To be clear, I don’t claim to be an expert on all matters discussed in the following article. The workflow discussed here is not the end-all technique for post-processing film scans, just my preferred methods which have changed and evolved over the years. If you have any suggestions of what I should include in later edits, or insights into the workflow, please feel free to shoot me an email!

That being said, this workflow is meant to mitigate destructive moves made on images as you bring them closer to your vision, ensuring you never make a change which can not be undone or causes you to reprocess images after making mistakes or in the event of an unforeseen crash. Today I will be working on re-processing my image “Vermillion Crags” from my trip to Utah in May of 2018. You can follow the link here to explore the full blog post around this trip!

This is how the image looked right after inverting the scan using ColorPerfect.

1.Rough Global Corrections

Your rough global correction take place above your Base layer, to stay organized I like to make a “Globals” group for it all to live in.

Global Tone Correction

I start by creating a curves adjustment layer (renamed to Global Tone Curve), as well as a levels adjustment layer (renamed to Global Tone Levels).

Both of these layers are set to the “Luminosity” blending mode, which only effects the tonal values of the image – whereas the “Normal” blending modes will tend to shift color as you move the curve around.

I use Levels to set the black and white points desired, then use Curves to further fine tune.

Global Color Correction

Make a curves adjustment layer and set the blending mode to “Color”. This will only effect color in the image, and leave tonal adjustments to your specific curves/levels for that.

Using the separate Red/Green/Blue channels in the Curves properties, I rough in the color of the image.

2.“Pixel” Retouching

“Pixel” retouching is the most destructive aspect of this particular workflow.

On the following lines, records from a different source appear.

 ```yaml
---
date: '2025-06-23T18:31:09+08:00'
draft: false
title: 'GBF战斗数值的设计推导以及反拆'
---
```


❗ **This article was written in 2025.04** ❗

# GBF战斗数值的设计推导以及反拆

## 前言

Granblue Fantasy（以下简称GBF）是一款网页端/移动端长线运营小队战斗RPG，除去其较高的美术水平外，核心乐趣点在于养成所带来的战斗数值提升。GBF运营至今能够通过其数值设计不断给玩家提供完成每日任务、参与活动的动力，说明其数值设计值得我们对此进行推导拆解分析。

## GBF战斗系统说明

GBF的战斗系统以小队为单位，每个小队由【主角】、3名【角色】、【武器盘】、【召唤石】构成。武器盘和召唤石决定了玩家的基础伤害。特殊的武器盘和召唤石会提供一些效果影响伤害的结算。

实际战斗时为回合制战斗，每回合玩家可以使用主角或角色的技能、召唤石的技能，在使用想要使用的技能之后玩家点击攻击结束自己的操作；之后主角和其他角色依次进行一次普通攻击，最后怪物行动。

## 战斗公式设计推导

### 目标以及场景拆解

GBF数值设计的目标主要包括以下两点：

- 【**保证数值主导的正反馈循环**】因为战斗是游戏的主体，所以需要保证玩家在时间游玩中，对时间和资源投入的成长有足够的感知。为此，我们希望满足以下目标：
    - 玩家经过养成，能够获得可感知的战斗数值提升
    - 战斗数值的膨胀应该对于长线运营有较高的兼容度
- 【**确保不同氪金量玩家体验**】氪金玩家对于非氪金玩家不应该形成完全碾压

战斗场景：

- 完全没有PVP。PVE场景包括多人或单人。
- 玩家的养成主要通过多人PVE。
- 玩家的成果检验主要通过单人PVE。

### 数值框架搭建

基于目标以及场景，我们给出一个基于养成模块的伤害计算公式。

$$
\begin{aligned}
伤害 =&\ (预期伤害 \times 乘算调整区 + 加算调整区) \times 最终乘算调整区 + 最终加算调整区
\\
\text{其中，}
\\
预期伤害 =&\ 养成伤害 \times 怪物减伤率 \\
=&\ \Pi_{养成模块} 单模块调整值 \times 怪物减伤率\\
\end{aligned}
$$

It includes anything that effects the pixel level of the image – spotting, cloning, etc. We can eliminate any chances of ruining our original images by either working on a copy image, or by simply working on a copy of our base image layer.

Dust/Scratch Removal

  • Duplicate your base layer, Rename to “Dust/Scratch Removal”
  • Filter>Noise>Dust and Scratches
  • Leave the threshold set to 0

  • Start with the radius at 0 and click up by 1 until a majority of the dust you wish to eliminate is gone

  • Start raising the threshold in the same manner, 1 at a time, until the grain begins to be reintroduced. Going too far will start to reintroduce dust or edges of the dust.
  • Once you are happy, hit OK. Know that this is not your end result, the image may look strange.

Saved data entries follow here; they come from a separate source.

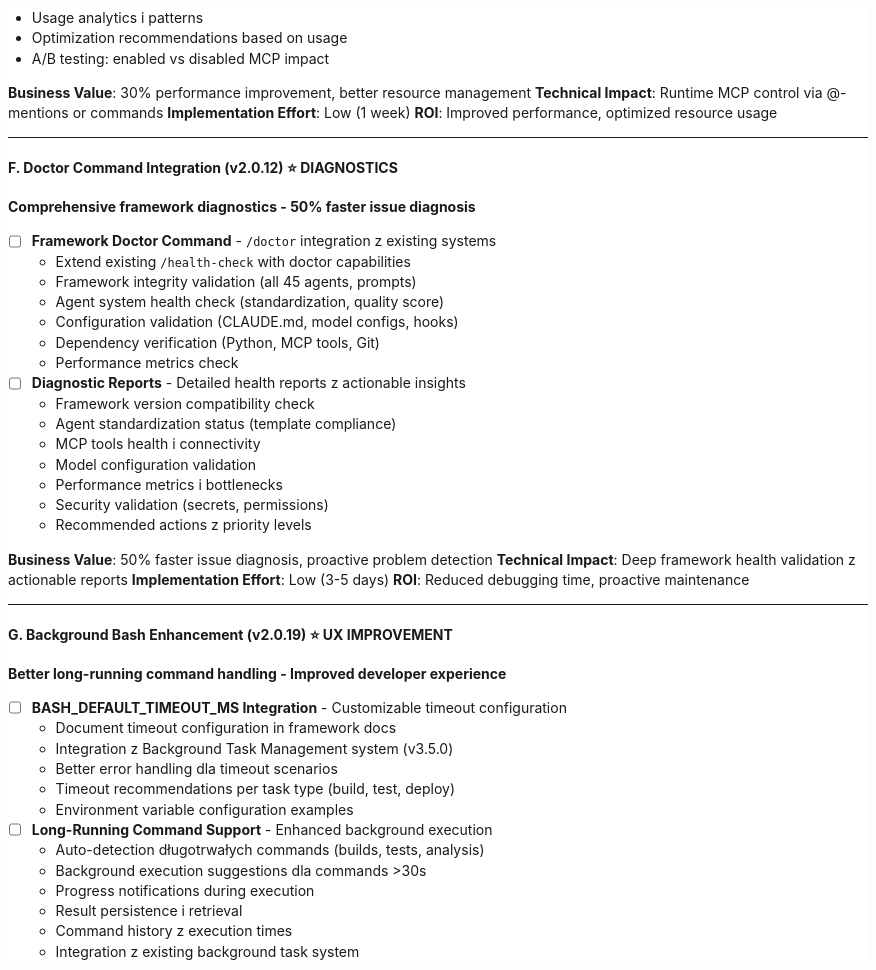   - Usage analytics i patterns
  - Optimization recommendations based on usage
  - A/B testing: enabled vs disabled MCP impact

**Business Value**: 30% performance improvement, better resource management
**Technical Impact**: Runtime MCP control via @-mentions or commands
**Implementation Effort**: Low (1 week)
**ROI**: Improved performance, optimized resource usage

---

#### **F. Doctor Command Integration (v2.0.12)** ⭐ DIAGNOSTICS
**Comprehensive framework diagnostics - 50% faster issue diagnosis**

- [ ] **Framework Doctor Command** - `/doctor` integration z existing systems
  - Extend existing `/health-check` with doctor capabilities
  - Framework integrity validation (all 45 agents, prompts)
  - Agent system health check (standardization, quality score)
  - Configuration validation (CLAUDE.md, model configs, hooks)
  - Dependency verification (Python, MCP tools, Git)
  - Performance metrics check
- [ ] **Diagnostic Reports** - Detailed health reports z actionable insights
  - Framework version compatibility check
  - Agent standardization status (template compliance)
  - MCP tools health i connectivity
  - Model configuration validation
  - Performance metrics i bottlenecks
  - Security validation (secrets, permissions)
  - Recommended actions z priority levels

**Business Value**: 50% faster issue diagnosis, proactive problem detection
**Technical Impact**: Deep framework health validation z actionable reports
**Implementation Effort**: Low (3-5 days)
**ROI**: Reduced debugging time, proactive maintenance

---

#### **G. Background Bash Enhancement (v2.0.19)** ⭐ UX IMPROVEMENT
**Better long-running command handling - Improved developer experience**

- [ ] **BASH_DEFAULT_TIMEOUT_MS Integration** - Customizable timeout configuration
  - Document timeout configuration in framework docs
  - Integration z Background Task Management system (v3.5.0)
  - Better error handling dla timeout scenarios
  - Timeout recommendations per task type (build, test, deploy)
  - Environment variable configuration examples
- [ ] **Long-Running Command Support** - Enhanced background execution
  - Auto-detection długotrwałych commands (builds, tests, analysis)
  - Background execution suggestions dla commands >30s
  - Progress notifications during execution
  - Result persistence i retrieval
  - Command history z execution times
  - Integration z existing background task system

  • In the history palette, create a snapshot named “Dust/Scratches Removed”

  • Next to the history snapshot you’ve made, activate the history brush box.

  • Go back in history to the renaming of your layer, your image should now look how it did before.
  • Making sure you are on your “Dust/Scratch Removal” layer –

  • Use the history brush tool (Set to DARKEN blend mode for light dust, LIGHTEN blend mode for dark dust) to paint over dust.

This method retains natural film grain, tone, color, and holds texture and shape underneath the brush remarkably well. I’ve found it to give more natural looking results in comparison to using the clone stamp tool, or spot healing brush which directly replace the brushed area with another area of the image. However – In the event that I cannot remove certain dusts or scratches with this method, I will move on to using those tools.